PROVIDED DATA ->
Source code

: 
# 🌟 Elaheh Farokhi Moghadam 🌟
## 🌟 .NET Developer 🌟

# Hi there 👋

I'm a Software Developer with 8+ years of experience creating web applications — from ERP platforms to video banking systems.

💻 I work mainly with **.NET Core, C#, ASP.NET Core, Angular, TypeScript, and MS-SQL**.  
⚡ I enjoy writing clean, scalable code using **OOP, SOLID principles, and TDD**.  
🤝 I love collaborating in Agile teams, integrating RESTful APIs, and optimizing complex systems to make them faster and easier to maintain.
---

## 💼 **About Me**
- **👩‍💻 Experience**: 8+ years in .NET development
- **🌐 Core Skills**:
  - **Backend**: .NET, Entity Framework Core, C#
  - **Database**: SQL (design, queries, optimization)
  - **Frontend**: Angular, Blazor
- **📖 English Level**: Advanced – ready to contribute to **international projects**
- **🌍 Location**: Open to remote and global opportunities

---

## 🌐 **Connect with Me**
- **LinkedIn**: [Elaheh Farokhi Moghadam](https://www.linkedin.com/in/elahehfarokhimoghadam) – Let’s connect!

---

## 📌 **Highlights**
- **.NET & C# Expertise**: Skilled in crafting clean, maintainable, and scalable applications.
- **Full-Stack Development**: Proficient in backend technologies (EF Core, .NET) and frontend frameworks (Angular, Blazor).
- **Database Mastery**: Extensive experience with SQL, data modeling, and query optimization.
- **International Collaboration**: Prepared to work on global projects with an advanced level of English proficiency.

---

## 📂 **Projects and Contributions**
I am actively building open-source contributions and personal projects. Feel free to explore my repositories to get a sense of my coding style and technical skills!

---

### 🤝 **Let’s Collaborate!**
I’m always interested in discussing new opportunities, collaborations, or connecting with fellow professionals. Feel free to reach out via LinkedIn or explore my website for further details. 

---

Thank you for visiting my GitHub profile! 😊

TO DO -> Take every line above that includes "Elaheh" and list it.

EXERCISE ANSWER ->
# 🌟 Elaheh Farokhi Moghadam 🌟
- **LinkedIn**: [Elaheh Farokhi Moghadam](https://www.linkedin.com/in/elahehfarokhimoghadam) – Let’s connect!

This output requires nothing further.